Task goal - Write out every entry below word for word, leaving nothing out.

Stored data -

......

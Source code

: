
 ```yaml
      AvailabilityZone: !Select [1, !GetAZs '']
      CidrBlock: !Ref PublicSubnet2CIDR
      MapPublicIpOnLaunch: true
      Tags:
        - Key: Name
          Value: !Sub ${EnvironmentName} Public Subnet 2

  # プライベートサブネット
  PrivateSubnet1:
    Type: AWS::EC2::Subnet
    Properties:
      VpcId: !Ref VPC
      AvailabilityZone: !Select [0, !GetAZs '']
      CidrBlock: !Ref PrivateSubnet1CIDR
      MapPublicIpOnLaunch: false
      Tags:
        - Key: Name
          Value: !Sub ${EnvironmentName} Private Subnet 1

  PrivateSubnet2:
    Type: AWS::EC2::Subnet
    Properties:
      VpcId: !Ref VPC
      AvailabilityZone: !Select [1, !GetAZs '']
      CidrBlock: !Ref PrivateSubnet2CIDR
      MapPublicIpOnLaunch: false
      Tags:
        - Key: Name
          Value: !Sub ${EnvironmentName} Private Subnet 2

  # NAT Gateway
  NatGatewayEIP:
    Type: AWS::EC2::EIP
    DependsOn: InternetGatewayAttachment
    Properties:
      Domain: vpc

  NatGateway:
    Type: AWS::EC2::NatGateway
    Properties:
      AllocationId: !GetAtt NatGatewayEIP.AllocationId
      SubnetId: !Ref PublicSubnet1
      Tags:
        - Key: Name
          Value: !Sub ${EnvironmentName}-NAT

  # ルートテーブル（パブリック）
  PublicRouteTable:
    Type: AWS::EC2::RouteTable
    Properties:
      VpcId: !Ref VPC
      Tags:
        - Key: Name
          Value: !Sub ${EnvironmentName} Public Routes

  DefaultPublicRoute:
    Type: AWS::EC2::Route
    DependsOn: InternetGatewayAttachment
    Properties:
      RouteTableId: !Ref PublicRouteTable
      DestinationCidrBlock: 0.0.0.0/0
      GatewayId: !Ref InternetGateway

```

......

Finished exercise -
Source code

:
 ```yaml
      AvailabilityZone: !Select [1, !GetAZs '']
      CidrBlock: !Ref PublicSubnet2CIDR
      MapPublicIpOnLaunch: true
      Tags:
        - Key: Name
          Value: !Sub ${EnvironmentName} Public Subnet 2

  # プライベートサブネット
  PrivateSubnet1:
    Type: AWS::EC2::Subnet
    Properties:
      VpcId: !Ref VPC
      AvailabilityZone: !Select [0, !GetAZs '']
      CidrBlock: !Ref PrivateSubnet1CIDR
      MapPublicIpOnLaunch: false
      Tags:
        - Key: Name
          Value: !Sub ${EnvironmentName} Private Subnet 1

  PrivateSubnet2:
    Type: AWS::EC2::Subnet
    Properties:
      VpcId: !Ref VPC
      AvailabilityZone: !Select [1, !GetAZs '']
      CidrBlock: !Ref PrivateSubnet2CIDR
      MapPublicIpOnLaunch: false
      Tags:
        - Key: Name
          Value: !Sub ${EnvironmentName} Private Subnet 2

  # NAT Gateway
  NatGatewayEIP:
    Type: AWS::EC2::EIP
    DependsOn: InternetGatewayAttachment
    Properties:
      Domain: vpc

  NatGateway:
    Type: AWS::EC2::NatGateway
    Properties:
      AllocationId: !GetAtt NatGatewayEIP.AllocationId
      SubnetId: !Ref PublicSubnet1
      Tags:
        - Key: Name
          Value: !Sub ${EnvironmentName}-NAT

  # ルートテーブル（パブリック）
  PublicRouteTable:
    Type: AWS::EC2::RouteTable
    Properties:
      VpcId: !Ref VPC
      Tags:
        - Key: Name
          Value: !Sub ${EnvironmentName} Public Routes

  DefaultPublicRoute:
    Type: AWS::EC2::Route
    DependsOn: InternetGatewayAttachment
    Properties:
      RouteTableId: !Ref PublicRouteTable
      DestinationCidrBlock: 0.0.0.0/0
      GatewayId: !Ref InternetGateway

```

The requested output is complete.